About this exercise:
From the data below, copy exactly the lines that lie between the one holding "- Normalize compensation" and the one holding "- Track and report progress annually", including both, and nothing more.

Records supplied:
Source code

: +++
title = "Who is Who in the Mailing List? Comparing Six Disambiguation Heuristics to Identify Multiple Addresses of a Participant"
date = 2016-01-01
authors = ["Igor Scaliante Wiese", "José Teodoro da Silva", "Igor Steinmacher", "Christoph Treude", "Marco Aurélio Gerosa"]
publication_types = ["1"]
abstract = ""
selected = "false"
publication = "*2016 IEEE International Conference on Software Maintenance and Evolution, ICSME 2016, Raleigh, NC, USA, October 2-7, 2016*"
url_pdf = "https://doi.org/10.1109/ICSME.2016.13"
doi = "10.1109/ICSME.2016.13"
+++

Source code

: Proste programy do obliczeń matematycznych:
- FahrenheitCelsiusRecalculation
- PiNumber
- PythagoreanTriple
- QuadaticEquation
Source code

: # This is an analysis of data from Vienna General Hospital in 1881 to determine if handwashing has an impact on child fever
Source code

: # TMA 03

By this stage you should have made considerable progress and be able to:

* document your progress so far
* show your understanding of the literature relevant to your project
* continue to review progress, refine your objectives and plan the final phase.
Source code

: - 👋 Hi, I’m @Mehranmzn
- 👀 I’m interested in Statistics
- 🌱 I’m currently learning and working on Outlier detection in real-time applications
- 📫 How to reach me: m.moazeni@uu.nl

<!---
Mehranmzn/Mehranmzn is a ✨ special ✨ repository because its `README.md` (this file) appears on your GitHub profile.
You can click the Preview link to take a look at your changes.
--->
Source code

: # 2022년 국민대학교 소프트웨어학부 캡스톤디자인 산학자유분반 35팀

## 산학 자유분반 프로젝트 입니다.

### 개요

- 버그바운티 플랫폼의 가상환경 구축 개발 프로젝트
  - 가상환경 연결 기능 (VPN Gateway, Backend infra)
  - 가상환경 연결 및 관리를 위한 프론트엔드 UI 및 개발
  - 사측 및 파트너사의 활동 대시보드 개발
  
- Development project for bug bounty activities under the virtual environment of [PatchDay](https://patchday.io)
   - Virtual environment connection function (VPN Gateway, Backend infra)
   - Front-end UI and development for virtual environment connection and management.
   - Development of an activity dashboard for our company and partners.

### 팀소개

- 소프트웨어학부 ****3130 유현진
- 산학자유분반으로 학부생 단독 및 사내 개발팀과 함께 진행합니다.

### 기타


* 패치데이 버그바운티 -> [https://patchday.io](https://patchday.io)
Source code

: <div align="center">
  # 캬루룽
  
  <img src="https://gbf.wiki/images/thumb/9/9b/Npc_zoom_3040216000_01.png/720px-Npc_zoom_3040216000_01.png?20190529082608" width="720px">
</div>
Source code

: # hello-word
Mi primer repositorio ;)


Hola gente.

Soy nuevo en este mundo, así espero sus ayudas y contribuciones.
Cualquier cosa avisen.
* * *
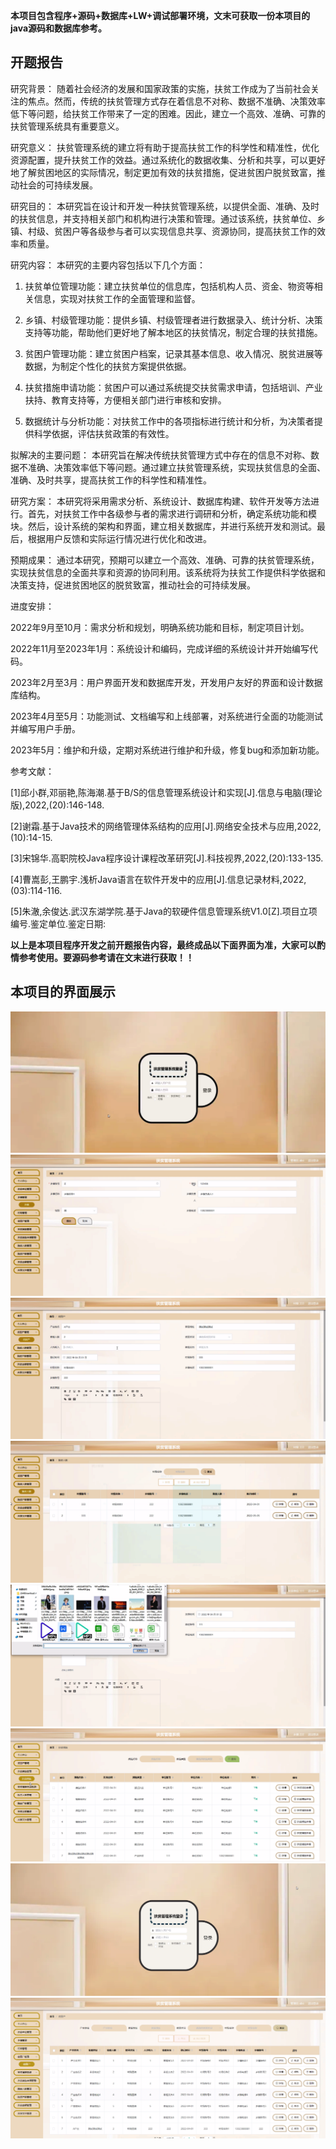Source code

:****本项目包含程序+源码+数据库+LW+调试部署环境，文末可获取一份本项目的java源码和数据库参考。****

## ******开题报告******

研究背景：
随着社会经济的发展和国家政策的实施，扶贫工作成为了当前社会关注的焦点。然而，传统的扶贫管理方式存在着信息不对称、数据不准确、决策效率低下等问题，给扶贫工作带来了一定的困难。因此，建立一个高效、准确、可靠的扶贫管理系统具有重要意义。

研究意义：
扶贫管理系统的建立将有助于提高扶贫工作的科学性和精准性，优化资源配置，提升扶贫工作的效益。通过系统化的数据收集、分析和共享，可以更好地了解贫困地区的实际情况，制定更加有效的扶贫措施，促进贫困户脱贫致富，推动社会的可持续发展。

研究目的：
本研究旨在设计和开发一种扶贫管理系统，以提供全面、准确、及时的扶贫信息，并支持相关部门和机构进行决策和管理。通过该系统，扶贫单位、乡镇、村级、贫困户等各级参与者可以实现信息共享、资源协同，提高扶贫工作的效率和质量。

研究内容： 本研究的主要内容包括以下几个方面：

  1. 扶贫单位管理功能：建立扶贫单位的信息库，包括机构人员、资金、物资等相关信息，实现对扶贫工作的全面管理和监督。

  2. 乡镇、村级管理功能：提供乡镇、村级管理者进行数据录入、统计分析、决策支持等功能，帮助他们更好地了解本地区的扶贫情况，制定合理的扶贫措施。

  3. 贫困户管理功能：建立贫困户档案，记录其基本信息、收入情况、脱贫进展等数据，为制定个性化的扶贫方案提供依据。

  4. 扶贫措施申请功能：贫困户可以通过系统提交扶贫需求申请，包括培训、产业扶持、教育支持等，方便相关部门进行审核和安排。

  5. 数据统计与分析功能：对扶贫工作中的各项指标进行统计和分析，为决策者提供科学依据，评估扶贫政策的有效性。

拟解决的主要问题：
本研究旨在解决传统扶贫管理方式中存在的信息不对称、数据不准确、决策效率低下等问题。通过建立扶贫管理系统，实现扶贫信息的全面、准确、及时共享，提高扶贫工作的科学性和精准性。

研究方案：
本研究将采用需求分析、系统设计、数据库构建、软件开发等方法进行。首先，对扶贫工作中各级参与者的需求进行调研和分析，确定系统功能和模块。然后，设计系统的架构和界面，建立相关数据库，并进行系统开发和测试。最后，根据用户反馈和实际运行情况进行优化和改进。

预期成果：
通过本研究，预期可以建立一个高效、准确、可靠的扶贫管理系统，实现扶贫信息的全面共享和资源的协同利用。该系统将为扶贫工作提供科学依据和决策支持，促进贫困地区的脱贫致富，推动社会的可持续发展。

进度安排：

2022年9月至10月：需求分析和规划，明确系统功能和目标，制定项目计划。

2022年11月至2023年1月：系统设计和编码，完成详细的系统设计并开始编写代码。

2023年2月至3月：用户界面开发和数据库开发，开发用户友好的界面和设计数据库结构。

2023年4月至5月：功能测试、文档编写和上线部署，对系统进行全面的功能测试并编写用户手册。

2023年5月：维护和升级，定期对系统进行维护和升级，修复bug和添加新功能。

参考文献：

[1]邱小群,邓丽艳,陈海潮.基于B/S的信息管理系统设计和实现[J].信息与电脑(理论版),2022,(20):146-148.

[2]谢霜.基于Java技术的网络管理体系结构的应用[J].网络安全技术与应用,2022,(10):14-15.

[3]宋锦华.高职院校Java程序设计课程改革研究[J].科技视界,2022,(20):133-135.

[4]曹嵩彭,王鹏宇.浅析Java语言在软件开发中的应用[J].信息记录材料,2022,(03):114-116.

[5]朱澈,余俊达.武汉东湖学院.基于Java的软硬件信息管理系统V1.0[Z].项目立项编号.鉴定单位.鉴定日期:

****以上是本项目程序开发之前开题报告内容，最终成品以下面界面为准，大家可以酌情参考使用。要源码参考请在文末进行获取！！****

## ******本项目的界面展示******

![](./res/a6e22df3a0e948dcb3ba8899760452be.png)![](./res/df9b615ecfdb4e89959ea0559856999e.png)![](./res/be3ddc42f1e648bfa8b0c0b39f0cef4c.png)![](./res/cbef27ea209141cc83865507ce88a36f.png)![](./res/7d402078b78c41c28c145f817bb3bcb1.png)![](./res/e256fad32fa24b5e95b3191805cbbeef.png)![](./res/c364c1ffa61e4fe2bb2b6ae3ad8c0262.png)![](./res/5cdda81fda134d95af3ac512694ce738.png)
==
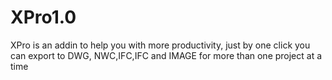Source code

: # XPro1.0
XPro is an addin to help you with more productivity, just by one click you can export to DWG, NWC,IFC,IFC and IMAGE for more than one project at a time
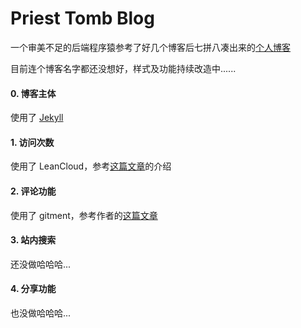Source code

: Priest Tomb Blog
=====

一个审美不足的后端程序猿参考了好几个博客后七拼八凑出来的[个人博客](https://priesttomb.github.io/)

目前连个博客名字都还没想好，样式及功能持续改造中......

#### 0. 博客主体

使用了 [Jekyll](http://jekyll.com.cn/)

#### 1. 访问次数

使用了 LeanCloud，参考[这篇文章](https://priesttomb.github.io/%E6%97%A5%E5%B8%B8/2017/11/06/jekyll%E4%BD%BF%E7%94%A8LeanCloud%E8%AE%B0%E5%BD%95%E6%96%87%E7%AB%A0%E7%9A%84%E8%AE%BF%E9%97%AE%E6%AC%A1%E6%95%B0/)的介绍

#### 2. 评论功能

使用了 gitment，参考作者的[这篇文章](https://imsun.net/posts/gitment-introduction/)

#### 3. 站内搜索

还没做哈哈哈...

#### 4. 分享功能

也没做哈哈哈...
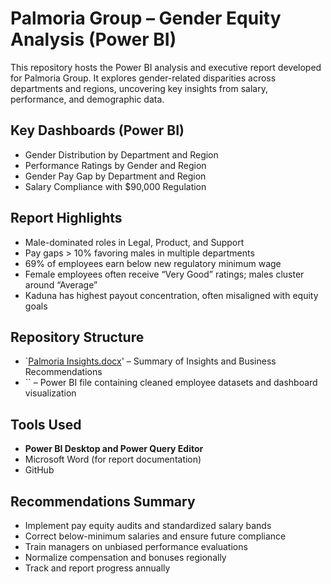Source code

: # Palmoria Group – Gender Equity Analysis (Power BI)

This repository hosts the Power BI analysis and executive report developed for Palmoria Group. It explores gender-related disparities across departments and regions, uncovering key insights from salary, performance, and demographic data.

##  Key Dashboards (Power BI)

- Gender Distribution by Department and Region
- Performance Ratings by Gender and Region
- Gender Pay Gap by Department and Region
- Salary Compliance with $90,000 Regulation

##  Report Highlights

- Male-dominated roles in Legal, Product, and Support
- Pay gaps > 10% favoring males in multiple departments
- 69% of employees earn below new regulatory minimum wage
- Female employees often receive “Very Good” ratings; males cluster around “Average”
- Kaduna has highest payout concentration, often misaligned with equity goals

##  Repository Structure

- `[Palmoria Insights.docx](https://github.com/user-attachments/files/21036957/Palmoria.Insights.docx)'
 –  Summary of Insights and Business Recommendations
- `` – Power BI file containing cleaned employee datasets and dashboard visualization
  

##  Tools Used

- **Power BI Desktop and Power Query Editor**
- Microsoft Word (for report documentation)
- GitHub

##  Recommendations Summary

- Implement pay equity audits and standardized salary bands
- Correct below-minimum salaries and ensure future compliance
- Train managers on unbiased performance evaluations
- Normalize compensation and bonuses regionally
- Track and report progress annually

Your solution:
- Normalize compensation and bonuses regionally
- Track and report progress annually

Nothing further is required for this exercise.